高岡古城公園は富山県西部の中心都市、高岡市にある自然あふれる公園です。高岡市の中心部にあるこの高岡古城公園はおよそ400年前の江戸時代、加賀藩二代目当主・前田利長公が築いたお城「高岡城」の城跡でもあります。当時の面影を残したスポットもあり、歴史にロマンを感じます。今回は高岡の歴史を巡る公園散策をしましょう。
高岡古城公園とは・歴史
高岡古城公園は高岡市の中心に位置する緑あふれる自然公園です。
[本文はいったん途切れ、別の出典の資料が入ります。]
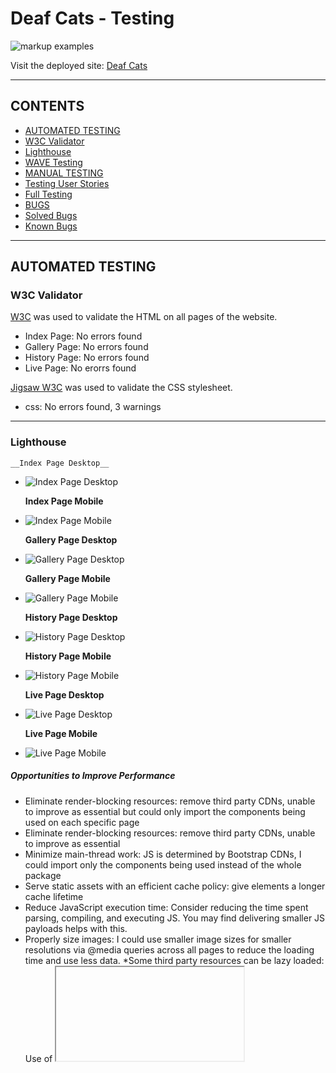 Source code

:# Deaf Cats - Testing

![markup examples](/documentation/testing/testing-markup-header.png)

Visit the deployed site: [Deaf Cats](https://al-ell.github.io/index.html)

---

## CONTENTS

- [AUTOMATED TESTING](#automated-testing)
- [W3C Validator](#w3c-validator)
- [Lighthouse](#lighthouse)
- [WAVE Testing](#wave-testing)
- [MANUAL TESTING](#manual-testing)
- [Testing User Stories](#testing-user-stories)
- [Full Testing](#full-testing)
- [BUGS](#bugs)
- [Solved Bugs](#solved-bugs)
- [Known Bugs](#known-bugs)

---

## AUTOMATED TESTING

### W3C Validator

[W3C](https://validator.w3.org/) was used to validate the HTML on all pages of the website.

- Index Page: No errors found
- Gallery Page: No errors found
- History Page: No errors found
- Live Page: No erorrs found

[Jigsaw W3C](https://jigsaw.w3.org/css-validator/) was used to validate the CSS stylesheet.

- css: No errors found, 3 warnings 

---

### Lighthouse


    __Index Page Desktop__
- ![Index Page Desktop](/documentation/testing/lighthouse-index-desktop.png) 

    __Index Page Mobile__
- ![Index Page Mobile](/documentation/testing/lighthouse-index-mobile.png) 

    __Gallery Page Desktop__
- ![Gallery Page Desktop](/documentation/testing/lighthouse-gallery-desktop.png) 

    __Gallery Page Mobile__
- ![Gallery Page Mobile](/documentation/testing/lighthouse-gallery-mobile.png)

    __History Page Desktop__
- ![History Page Desktop](/documentation/testing/lighthouse-history-desktop.png) 

    __History Page Mobile__
- ![History Page Mobile](/documentation/testing/lighthouse-history-mobile.png) 

    __Live Page Desktop__
- ![Live Page Desktop](/documentation/testing/lighthouse-live-desktop.png) 

    __Live Page Mobile__
- ![Live Page Mobile](/documentation/testing/lighthouse-live-mobile.png) 


##### Opportunities to Improve Performance

* Eliminate render-blocking resources: remove third party CDNs, unable to improve as essential but could only import the components being used on each specific page
* Eliminate render-blocking resources: remove third party CDNs, unable to improve as essential
* Minimize main-thread work: JS  is determined by Bootstrap CDNs, I could import only the components being used instead of the whole package
* Serve static assets with an efficient cache policy: give elements a longer cache lifetime 
* Reduce JavaScript execution time: Consider reducing the time spent parsing, compiling, and executing JS. You may find delivering smaller JS payloads helps with this.
* Properly size images: I could use smaller image sizes for smaller resolutions via @media queries across all pages to reduce the loading time and use less data. 
*Some third party resources can be lazy loaded:  Use of <iframe> slows down result as it is a lot of data to load. The use of <lite-youtube> (https://github.com/justinribeiro/lite-youtube/tree/main) would improve this result but I have not been able to successfully implement this.

---

### Desktop Results

- [Index Page]()
- [Gallery Page]()
- [History Page]()
- [Live Page]()

---


### WAVE Testing

__Wave Initial Results__


[WAVE](http://wave.webaim.org/) (Web Accessibility Evaluation Tool)

![Initial result](/documentation/testing/wave-initial-result.png)

- Missing form label for modal form text box (added)
- Contrast updated manually to pass accessability guidelines:

__Wave Final Results__


![Wave contrast editor 1](/documentation/testing/wave-contrast-pass1.png)


![Wave contrast editor 2](/documentation/testing/wave-contrast-pass-footer.png)


![Final result](/documentation/testing/wave-final-result.png)

---


## MANUAL TESTING

### Testing User Stories

| Goals                 | How are they achieved? | Image |
| :-------------------- | :--------------------- | :---- |
| `First Time Visitors` |
| Understand the purpose of the site |  |       |
| Understand how to navigate to other pages | Clear navbar and menu buttons | :---  |
| Find where I can play their music online | Embedded Youtube videos; watch link, Spotify, Youtube and Bandcamp icons in footer  | :---  |
| Find out more about the band and see pictures of them | Gallery and History pages, Instagram icon in footer | :---  |
| See when and where they are playing live | Live dates page with listings and links to ticket selling websites | :---  |
| Contact the the band or book them to play at an event | "Contact us" button linked to form in modal | :---  |
| `Returning Visitors`  |
| Find out about new music releases and where it can be played online | Watch link, Bandcamp and Spotify icons in footer |       |
| See when and where they are playing live | Live dates page with listings and links to ticket selling websites | :---  |
| Contact the the band or book them to play at an event | "Contact us" button linked to form in modal | :---  |
|                       | :---                   |
| `Admin User`          |
| Provide a way for the band can be contacted | Modal form created, not yet linked |       |
| Create a working form that sends messages to an email address | This will be added when I learn the skills |       |
| Create a ticket booking sytem (future releases) | This will be added when I learn the skills |       |


---

### Full Testing

Full testing was performed using [amiresponsive](https://ui.dev/amiresponsive?url=https://al-ell.github.io/index.html):


Each device tested the site using the following browsers:

Google Chrome (dev tools & device types)

| Feature              | Expected Outcome | Testing Performed | Result | Pass/Fail |
| ---------------------------------------------------------------------- | -------------------------------- | ------------------------------------------------------------------------------------ | -------------------------------- | ------ |
| `Navbar` - all links tested on all pages  |
| Click on gallery page nav link |gallery page loads | clicking on link | taken to page | pass |
| Click on index page nav link |index page loads | clicking on link | taken to page | pass |
| Click on history page nav link |history page loads | clicking on link | taken to page | pass | 
| Click on live page nav link |live page loads | clicking on link | taken to page | pass | 
| Click on ticket alert link |ticket sellers website loads | clicking on link | new page opens in new tab | pass | 
| ticket alert dissapears on smaller screen resolutions | alert dissapears | use of amiresponsive & Google dev tools to test different device and screeen sizes | alert dissapears| pass | 
| `Footer`             |
| Click on spotify icon |spotify loads in new tab | clicking on link | spotify opens in new tab | pass | 
| Click on youtube icon |youtube loads in new tab | clicking on link | youtube opens in new tab | pass |
| Click on bandcamp icon |bandcamp loads in new tab | clicking on link | bandcamp opens in new tab | pass | 
| Click on instagram |instagram loads in new tab | clicking on link | instagram opens in new tab | pass | 
| Click on watch link |new page loads in new tab | clicking on link | youtube opens in new tab | pass | 
| Click on contact button |modal loads over webpage | clicking on button | modal loads over webpage | pass | 
| `Home Page`          |
| hero text sits at an appropriate height for all screen sizes | doesn't cover faces and isn't hidden by the footer | use of amiresponsive & Google dev tools to test different device and screeen sizes | alert dissapears | doesn't cover faces but is cropped by footer for almost all screen sizes | fail | 
| `Gallery Page`       |
| click on all images in the gallery | overlay text appears | clicking on images | overlay text appears | pass | 
| gallery converts from grid to stack for smaller screen sizes | gallery converts to stack | use of amiresponsive & Google dev tools to test different device and screeen sizes | gallery converts to stack| pass | 
| `History Page`       |
| history grid converts from grid to stack for smaller screen sizes | grid converts to stack | use of amiresponsive & Google dev tools to test different device and screeen sizes | grid converts to stack| pass |  
| images crop for smaller screens and grow for larger resolutions | images crop/grow | use of amiresponsive & Google dev tools to test different device and screeen sizes | images crop/grow | pass |
|youtube video plays when clicked on | video plays | clicking on iframe | video plays | pass |
| `Live Page`          |
|youtube video plays when clicked on | video plays | clicking on iframe | video plays | pass |
|youtube video dissapears on smaller screen resolutions | video dissapears | use of amiresponsive & Google dev tools to test different device and screeen sizes | video dissapears| pass | 
| buy link opens ticket seller website when clicked | seller website opens in new tab | clicking on link |seller website opens in new tab  | pass | 
| timeline items grow and shrink for different screen resolutions | use of amiresponsive & Google dev tools to test different device and screeen sizes | timeline elements change width| pass | 
| `Contact Form Modal` |
| Click on contact button |modal loads over webpage | clicking on button | modal loads over webpage | pass | 
| Click on close button |modal closes | clicking on button | modal closes | pass | 
| typing in input boxes | words appear on screen | typing in button | words appear on screen| pass | 
| typing in text box | words appear on screen | typing in button | words appear on screen| pass | 
| attempting to send empty form | | clicking on send button | nothing happens | fail | 
| `Accessability` |
| title or alt text for all non-text media | text appears/screenreader will read out | hovering over media | text appears/screenreader will read out  | pass | 

![amiresponsive result](/documentation/manual-testing/amiresponsive-results.png)

---

## BUGS

### Solved Bugs

| No. | Bug | How I solved the issue | Image | |
|---|---------------------------------------------------------------------------------------------------|-------------------------------------------------------------------------------------------------------------------------------------------------------------------------------------------------------------------------------------------------------------------------------------------------------------------------------------------------------------------------------------------------------------------------------|--------------------------------------------------------------------------------------------------------------------| 
| 1 | Hero image won't display 
| I was seeking tutor support for another issue and Gemma spotted a typo, the class I was attempting to target did not match with the index page. | <img src="/documentation/bugs/bug-hero-image-wont-display.png" alt="No Hero image" width="50px"> |
| 2 | Modal displayed under background | [Stackoverflow forum](https://stackoverflow.com/questions/41292673/bootstrap-modal-opens-but-stays-in-gray-background-and-cannot-close-or-interact) [Bootstrap z-index](https://getbootstrap.com/docs/5.0/layout/z-index/) |  <img src="/documentation/bugs/bug-modal-display-under-background.jpg" alt="Modal under background" width="50px"> |
| 3 | Social media icons altered when bootstrap updated to include script needed for Modal | Tutor assistance sought. I was not using the best Fontawesome icon classes and the script was at the top, not the bottom of the html page. 
|  <img src="/documentation/bugs/bug-lost-social-icons-added-modal.jpg" alt="Lost social media icons" width="50px"> | 
| 4 | Modal components not working when clicked | Rewatched Code Institute video on Modals and moved code to bottom of html page, now fully functioning. | <img src="/documentation/bugs/bug-navbar-styling-lost.jpg" alt="Navbar styling lost" width="50px"> |
| 5 | Youtube video not playing | Change of embed method, now working. | |
| 6 | History grid made with flexbox tutorial not changing to stack style for smaller screen sizes | I requested tutor support, they suggested I use Bootstrap grid instead of flexbox to be in keeping with the rest of the website. | <img src="/documentation/bugs/grid-not-responsive.png" alt="Grid not responsive" width="50px"> | 
| 7 | Footer has too many parts for mobile view | I researched how to get different columns to dissapear, I found some help on Stack Overflow and learned about d-none for Bootstrap elements | <img src="/documentation/bugs/nav-toggler-working-no-watch-link.png" alt="No watch link" width="50px"> |
| 8 | Navbar didn't revert to button for smaller screens | I don't know what I changed to get this working, but as I was trying to target other things it started working! However, it wasn't converting at the right breakpoint. I found some [help on Stack Overflow](https://stackoverflow.com/questions/19827605/how-to-change-bootstrap-navbar-collapse-breakpoint) I then had to update margins for difference @media queries | <img src="/documentation/bugs/nav-toggler-working-no-watch-link.png" alt="Nav button" width:="50px"> |
| 9 | Homepage image didn't fit container | I researched the issue and found it was an object-fit issue. has been amended and now fills container and is responsive | |
| 10 | Navbar container background displays under button | I changed the background colour to the same as the body for smaller screen sizes so it appears hidden. The use of display:none would resuly in no button displayed. | <img src="/documentation/bugs/navbar-container-background-displaying-with-button.png" alt="Nav background" width="50px">|
| 11 | @media queries not funtioning when mobile type is selected in Google dev tools, but is working in responsive setting | I had mistakenly put the meta name as the page title not as "viewport" I did this in response to validator results recently. Now I have corrected it the media queries are all functioning. | <img src="/documentation/bugs/media-query-not-functional.png" alt="Media queries not functioning" width="50px"> |
| 12 | Gallery page navigation not displaying inline as on other pages. | I found this bug during a mentoring session. I found out later that I had a typo in the <meta name="viewport"> section of the header. Once this was corrected it displayed as normal. | <img src="/documentation/bugs/bug-no-viewport.png" alt="No viewport" width="50px"> |
| 13 | Navbar not collapsed on medium screen sizes | I realised that my grid column was targeting md instead of lg for the button toggle. I changed this and now the navbar is collapsed for tablet and mobile. | <img src="documentation/bugs/bug-navbar-not-collapsed.png" alt="Navbar not collapsed" width="50px"> | 
| 14 | After applying flex properties to the footer sections the social links went out of alignment. | I couldn't figure out how to align them again, so after a few hours I got tutor assistance to help fix the issue. I was not targeting the right elements with flex properties. | <img src="/documentation/bugs/bug-social-icon-misaligned.png" alt="Social icon misalignment" width= "50px"> |
| 15 | Logo too large for medium screen, altert and heading out of alignment | I used chrome dev tools to find the appropriate size that won't put the sections out of alignment | <img src="/documentation/bugs/bug-logo-too-big.png" alt="Logo too big" width="50px"> |
| 16 |  | | | |
| 17 | | | | |
| 18 | | | | |
| 19 | | | | |


---

### Known Bugs

| No  | Bug |     |
| :-- | :----------------------------------------------- | :------------------------------------------------------------------------------------------------ | --- | 
|  1  | The hero text sits too low in the viewport | I couldn't find the right size for the text box as I have ran out of time to build (I may come back to this issue later) | ![Hero text alignment](documentation/bugs/known-bug-hero-text-alignment.png) |     |
|     | The hero text sits too low in the viewport |     | ![Scroll on mobile](documentation/bugs/known-bug-scroll-mobile.png) |    |
|     | The hero text sits too low in the viewport |     | ![Scroll on mobile](documentation/bugs/known-bug-scroll-on-mobile.png) |     |
|  2  | The header top margins are too large on some devices | I have ran out of time to fix this, but adjusting the unit of measurement or being more precise may give better results. | ![Large Margins](documentation/bugs/known-bug-large-margins.png) |     |
|  3  |  |     |     |     |
|     |     |     |     |     |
その総面積はおよそ21ha。
東京ドームおよそ4.5個分の大きさだそう!アーティストが4組同時にコンサートを開催できそうなキャパシティーですよね。
周辺には高岡駅が徒歩10分圏内にあり、駅前の栄えた場所に緑豊かな公園が存在感を放っています。
社団法人「日本公園緑地協会」によって日本の都市公園100選に選ばれている古城公園。
公園内で犬の散歩をしたり、おしゃべりしたりと地域住民の憩いの場所となっています。毎日通っているというご年配の女性は「いつ来ても飽きない。ほどよいアップダウンが運動になっていい」と教えてくれました。
前田利家が築いた最強の城「高岡城」
加賀藩二代目当主前田利家が築いた高岡城。なぜこんな街の中心部に広大な敷地の公園があるのか。
その歴史は古く、遡ることおよそ400年前の江戸時代。かの有名な前田利家の長男で加賀藩二代目当主・前田利長公が慶長14年(1609)に築いたお城です。その名も「高岡城」。
当時、理論上最強の城と言われた高岡城。攻め込んできた敵をやっつける最強の防衛施設「馬出」が連続で続く難攻不落の城と賞賛されました。また、およそ21haある広大な敷地の3分の1が水堀からなり、その複雑な地形や設計は多くの敵兵を撃退する、まさに「最強の城」でした。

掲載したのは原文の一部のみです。